INFORMATION SUPPLIED section start
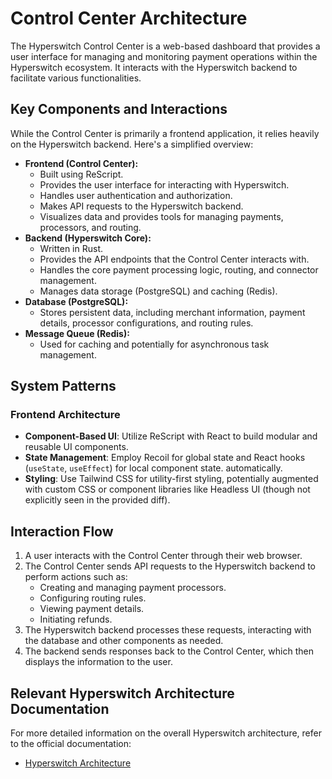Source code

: # Control Center Architecture

The Hyperswitch Control Center is a web-based dashboard that provides a user interface for managing and monitoring payment operations within the Hyperswitch ecosystem. It interacts with the Hyperswitch backend to facilitate various functionalities.

## Key Components and Interactions

While the Control Center is primarily a frontend application, it relies heavily on the Hyperswitch backend. Here's a simplified overview:

- **Frontend (Control Center):**
  - Built using ReScript.
  - Provides the user interface for interacting with Hyperswitch.
  - Handles user authentication and authorization.
  - Makes API requests to the Hyperswitch backend.
  - Visualizes data and provides tools for managing payments, processors, and routing.
- **Backend (Hyperswitch Core):**
  - Written in Rust.
  - Provides the API endpoints that the Control Center interacts with.
  - Handles the core payment processing logic, routing, and connector management.
  - Manages data storage (PostgreSQL) and caching (Redis).
- **Database (PostgreSQL):**
  - Stores persistent data, including merchant information, payment details, processor configurations, and routing rules.
- **Message Queue (Redis):**
  - Used for caching and potentially for asynchronous task management.

## System Patterns

### Frontend Architecture

- **Component-Based UI**: Utilize ReScript with React to build modular and reusable UI components.
- **State Management**: Employ Recoil for global state and React hooks (`useState`, `useEffect`) for local component state.
  automatically.
- **Styling**: Use Tailwind CSS for utility-first styling, potentially augmented with custom CSS or component libraries like Headless UI (though not explicitly seen in the provided diff).

## Interaction Flow

1.  A user interacts with the Control Center through their web browser.
2.  The Control Center sends API requests to the Hyperswitch backend to perform actions such as:
    - Creating and managing payment processors.
    - Configuring routing rules.
    - Viewing payment details.
    - Initiating refunds.
3.  The Hyperswitch backend processes these requests, interacting with the database and other components as needed.
4.  The backend sends responses back to the Control Center, which then displays the information to the user.

## Relevant Hyperswitch Architecture Documentation

For more detailed information on the overall Hyperswitch architecture, refer to the official documentation:

- [Hyperswitch Architecture](https://docs.hyperswitch.io/learn-more/hyperswitch-architecture)

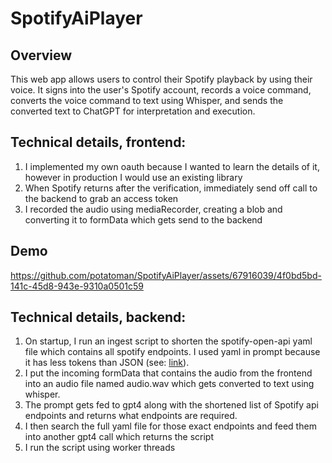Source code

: # SpotifyAiPlayer

## Overview
This web app allows users to control their Spotify playback by using their voice. It signs into the user's Spotify account, records a voice command, converts the voice command to text using Whisper, and sends the converted text to ChatGPT for interpretation and execution.

## Technical details, frontend:
1. I implemented my own oauth because I wanted to learn the details of it, however in production I would use an existing library
2. When Spotify returns after the verification, immediately send off call to the backend to grab an access token
3. I recorded the audio using mediaRecorder, creating a blob and converting it to formData which gets send to the backend

## Demo

https://github.com/potatoman/SpotifyAiPlayer/assets/67916039/4f0bd5bd-141c-45d8-943e-9310a0501c59

## Technical details, backend:
1. On startup, I run an ingest script to shorten the spotify-open-api yaml file which contains all spotify endpoints. I used yaml in prompt because it has less tokens than JSON (see: [link](https://betterprogramming.pub/yaml-vs-json-which-is-more-efficient-for-language-models-5bc11dd0f6df)).
2. I put the incoming formData that contains the audio from the frontend into an audio file named audio.wav which gets converted to text using whisper.
3. The prompt gets fed to gpt4 along with the shortened list of Spotify api endpoints and returns what endpoints are required.
4. I then search the full yaml file for those exact endpoints and feed them into another gpt4 call which returns the script
5. I run the script using worker threads
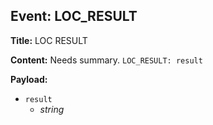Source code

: ## Event: LOC_RESULT

**Title:** LOC RESULT

**Content:**
Needs summary.
`LOC_RESULT: result`

**Payload:**
- `result`
  - *string*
INFORMATION SUPPLIED section end
## TASK ITEM
In the copy, include every record exactly and no pictures at all.

## EXPECTED ANSWER
Source code

: # Control Center Architecture

The Hyperswitch Control Center is a web-based dashboard that provides a user interface for managing and monitoring payment operations within the Hyperswitch ecosystem. It interacts with the Hyperswitch backend to facilitate various functionalities.

## Key Components and Interactions

While the Control Center is primarily a frontend application, it relies heavily on the Hyperswitch backend. Here's a simplified overview:

- **Frontend (Control Center):**
  - Built using ReScript.
  - Provides the user interface for interacting with Hyperswitch.
  - Handles user authentication and authorization.
  - Makes API requests to the Hyperswitch backend.
  - Visualizes data and provides tools for managing payments, processors, and routing.
- **Backend (Hyperswitch Core):**
  - Written in Rust.
  - Provides the API endpoints that the Control Center interacts with.
  - Handles the core payment processing logic, routing, and connector management.
  - Manages data storage (PostgreSQL) and caching (Redis).
- **Database (PostgreSQL):**
  - Stores persistent data, including merchant information, payment details, processor configurations, and routing rules.
- **Message Queue (Redis):**
  - Used for caching and potentially for asynchronous task management.

## System Patterns

### Frontend Architecture

- **Component-Based UI**: Utilize ReScript with React to build modular and reusable UI components.
- **State Management**: Employ Recoil for global state and React hooks (`useState`, `useEffect`) for local component state.
  automatically.
- **Styling**: Use Tailwind CSS for utility-first styling, potentially augmented with custom CSS or component libraries like Headless UI (though not explicitly seen in the provided diff).

## Interaction Flow

1.  A user interacts with the Control Center through their web browser.
2.  The Control Center sends API requests to the Hyperswitch backend to perform actions such as:
    - Creating and managing payment processors.
    - Configuring routing rules.
    - Viewing payment details.
    - Initiating refunds.
3.  The Hyperswitch backend processes these requests, interacting with the database and other components as needed.
4.  The backend sends responses back to the Control Center, which then displays the information to the user.

## Relevant Hyperswitch Architecture Documentation

For more detailed information on the overall Hyperswitch architecture, refer to the official documentation:

- [Hyperswitch Architecture](https://docs.hyperswitch.io/learn-more/hyperswitch-architecture)

Source code

: # SpotifyAiPlayer

## Overview
This web app allows users to control their Spotify playback by using their voice. It signs into the user's Spotify account, records a voice command, converts the voice command to text using Whisper, and sends the converted text to ChatGPT for interpretation and execution.

## Technical details, frontend:
1. I implemented my own oauth because I wanted to learn the details of it, however in production I would use an existing library
2. When Spotify returns after the verification, immediately send off call to the backend to grab an access token
3. I recorded the audio using mediaRecorder, creating a blob and converting it to formData which gets send to the backend

## Demo

https://github.com/potatoman/SpotifyAiPlayer/assets/67916039/4f0bd5bd-141c-45d8-943e-9310a0501c59

## Technical details, backend:
1. On startup, I run an ingest script to shorten the spotify-open-api yaml file which contains all spotify endpoints. I used yaml in prompt because it has less tokens than JSON (see: [link](https://betterprogramming.pub/yaml-vs-json-which-is-more-efficient-for-language-models-5bc11dd0f6df)).
2. I put the incoming formData that contains the audio from the frontend into an audio file named audio.wav which gets converted to text using whisper.
3. The prompt gets fed to gpt4 along with the shortened list of Spotify api endpoints and returns what endpoints are required.
4. I then search the full yaml file for those exact endpoints and feed them into another gpt4 call which returns the script
5. I run the script using worker threads
Source code

: ## Event: LOC_RESULT

**Title:** LOC RESULT

**Content:**
Needs summary.
`LOC_RESULT: result`

**Payload:**
- `result`
  - *string*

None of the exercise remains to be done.